Günü kurtarmış olmayın!

Haberin Devamı ›
Köşe başı bir maçtı... Var mısın, yok musun? Yediği gol pozisyonu dahil, 78. dakikada Makukula’nın faulü dışında Rüştü yere bile yatmadı. Bunun başarının altındaki ana sebep Ferrari ve Sivok... Denizli, Kaş, Üzülmez, Sivok ve Ferrari dörtlüsünün önüne Fink, Ernst ve Toraman’ı yerleştirerek sadece dün gece için değil, benim Beşiktaş’ta hep görmek istediğim, rakibin ilk defa bu kadar pozisyonsuz ve çaresiz kaldığı bir müsabaka izledim. 63. dakikada Tello kulübeye çekildi. Ancak bilinmelidir ki bu maç, geldiğinden beri bana göre Tello’nun en iyi oynadığı müsabakaydı. Bu istek ve arzusunun devam etmesi en büyük dileğim. Her ne kadar ikinci dakikada Fink-Tello imalatıyla meydana gelen gol Beşiktaş’ı rahatlatmışsa da, Tello, Bobo’nun servisi, Ekrem Dağ’ın son vuruşundan gelen gole şapka çıkarmamak ayıp olur. Bir ayıp da Necip’e yapılana... Fink’in yerine Necip’in oynaması hiçbir şeyi değiştirmezdi. Gönlündeki Milli Takım müjdesiyle Kayseri’de olan Necip’in kulübede değil, sahada olması gerekirdi. Oyuna girdikten sonra ne farketti.

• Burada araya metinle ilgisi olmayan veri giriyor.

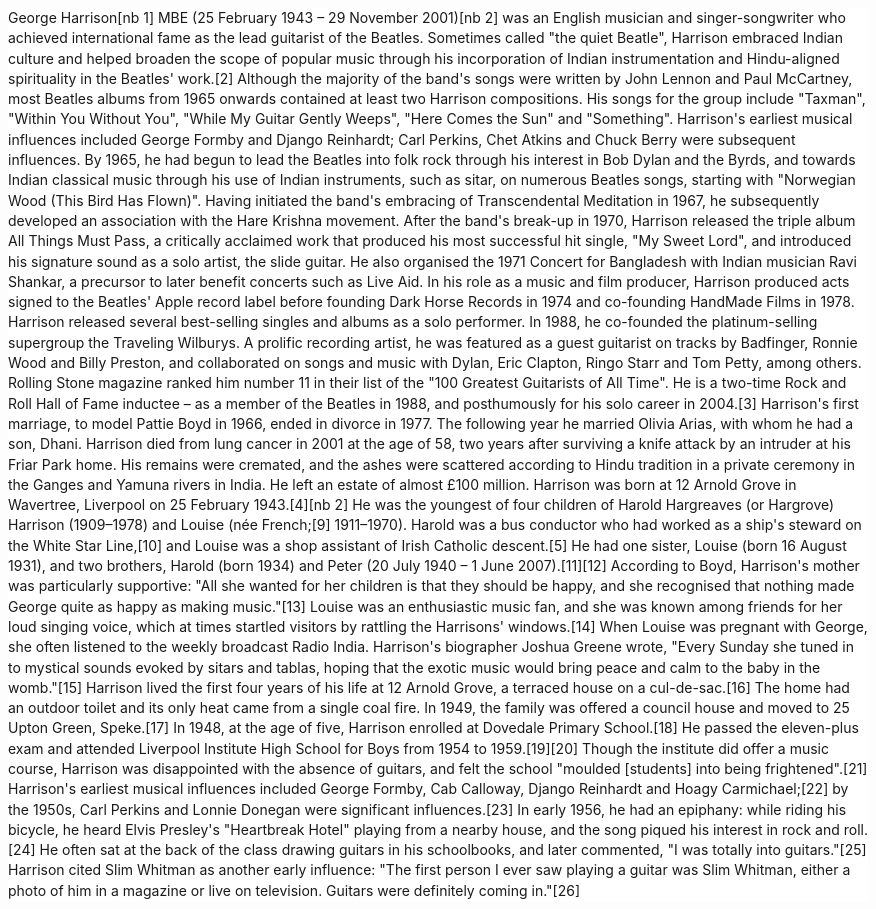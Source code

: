 George Harrison[nb 1] MBE (25 February 1943 – 29 November 2001)[nb 2] was an English musician and singer-songwriter who achieved international fame as the lead guitarist of the Beatles. Sometimes called "the quiet Beatle", Harrison embraced Indian culture and helped broaden the scope of popular music through his incorporation of Indian instrumentation and Hindu-aligned spirituality in the Beatles' work.[2] Although the majority of the band's songs were written by John Lennon and Paul McCartney, most Beatles albums from 1965 onwards contained at least two Harrison compositions. His songs for the group include "Taxman", "Within You Without You", "While My Guitar Gently Weeps", "Here Comes the Sun" and "Something".
Harrison's earliest musical influences included George Formby and Django Reinhardt; Carl Perkins, Chet Atkins and Chuck Berry were subsequent influences. By 1965, he had begun to lead the Beatles into folk rock through his interest in Bob Dylan and the Byrds, and towards Indian classical music through his use of Indian instruments, such as sitar, on numerous Beatles songs, starting with "Norwegian Wood (This Bird Has Flown)". Having initiated the band's embracing of Transcendental Meditation in 1967, he subsequently developed an association with the Hare Krishna movement. After the band's break-up in 1970, Harrison released the triple album All Things Must Pass, a critically acclaimed work that produced his most successful hit single, "My Sweet Lord", and introduced his signature sound as a solo artist, the slide guitar. He also organised the 1971 Concert for Bangladesh with Indian musician Ravi Shankar, a precursor to later benefit concerts such as Live Aid. In his role as a music and film producer, Harrison produced acts signed to the Beatles' Apple record label before founding Dark Horse Records in 1974 and co-founding HandMade Films in 1978.
Harrison released several best-selling singles and albums as a solo performer. In 1988, he co-founded the platinum-selling supergroup the Traveling Wilburys. A prolific recording artist, he was featured as a guest guitarist on tracks by Badfinger, Ronnie Wood and Billy Preston, and collaborated on songs and music with Dylan, Eric Clapton, Ringo Starr and Tom Petty, among others. Rolling Stone magazine ranked him number 11 in their list of the "100 Greatest Guitarists of All Time". He is a two-time Rock and Roll Hall of Fame inductee – as a member of the Beatles in 1988, and posthumously for his solo career in 2004.[3]
Harrison's first marriage, to model Pattie Boyd in 1966, ended in divorce in 1977. The following year he married Olivia Arias, with whom he had a son, Dhani. Harrison died from lung cancer in 2001 at the age of 58, two years after surviving a knife attack by an intruder at his Friar Park home. His remains were cremated, and the ashes were scattered according to Hindu tradition in a private ceremony in the Ganges and Yamuna rivers in India. He left an estate of almost £100 million.
Harrison was born at 12 Arnold Grove in Wavertree, Liverpool on 25 February 1943.[4][nb 2] He was the youngest of four children of Harold Hargreaves (or Hargrove) Harrison (1909–1978) and Louise (née French;[9] 1911–1970). Harold was a bus conductor who had worked as a ship's steward on the White Star Line,[10] and Louise was a shop assistant of Irish Catholic descent.[5] He had one sister, Louise (born 16 August 1931), and two brothers, Harold (born 1934) and Peter (20 July 1940 – 1 June 2007).[11][12]
According to Boyd, Harrison's mother was particularly supportive: "All she wanted for her children is that they should be happy, and she recognised that nothing made George quite as happy as making music."[13] Louise was an enthusiastic music fan, and she was known among friends for her loud singing voice, which at times startled visitors by rattling the Harrisons' windows.[14] When Louise was pregnant with George, she often listened to the weekly broadcast Radio India. Harrison's biographer Joshua Greene wrote, "Every Sunday she tuned in to mystical sounds evoked by sitars and tablas, hoping that the exotic music would bring peace and calm to the baby in the womb."[15]
Harrison lived the first four years of his life at 12 Arnold Grove, a terraced house on a cul-de-sac.[16] The home had an outdoor toilet and its only heat came from a single coal fire. In 1949, the family was offered a council house and moved to 25 Upton Green, Speke.[17] In 1948, at the age of five, Harrison enrolled at Dovedale Primary School.[18] He passed the eleven-plus exam and attended Liverpool Institute High School for Boys from 1954 to 1959.[19][20] Though the institute did offer a music course, Harrison was disappointed with the absence of guitars, and felt the school "moulded [students] into being frightened".[21]
Harrison's earliest musical influences included George Formby, Cab Calloway, Django Reinhardt and Hoagy Carmichael;[22] by the 1950s, Carl Perkins and Lonnie Donegan were significant influences.[23] In early 1956, he had an epiphany: while riding his bicycle, he heard Elvis Presley's "Heartbreak Hotel" playing from a nearby house, and the song piqued his interest in rock and roll.[24] He often sat at the back of the class drawing guitars in his schoolbooks, and later commented, "I was totally into guitars."[25] Harrison cited Slim Whitman as another early influence: "The first person I ever saw playing a guitar was Slim Whitman, either a photo of him in a magazine or live on television. Guitars were definitely coming in."[26]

Beşiktaş, Kayseri’den çok kritik bir 3 puanla döndü. Şampiyonluk hesapları içinde olduğu bu dönemde, alınan 3 puanın ne denli önemli olduğunu ilerleyen haftalarda göreceğiz.
U-14, U-15, U-16 ve U-17 altyapı takımları dün itibariyle Beşiktaş’ın, hem İstanbul’daki gruplarında, hem de Marmara gruplarında şampiyon olan ilk takımları. Yani geleceğin yıldızları emin adımlarla geliyor. İlgisizlere duyurulur!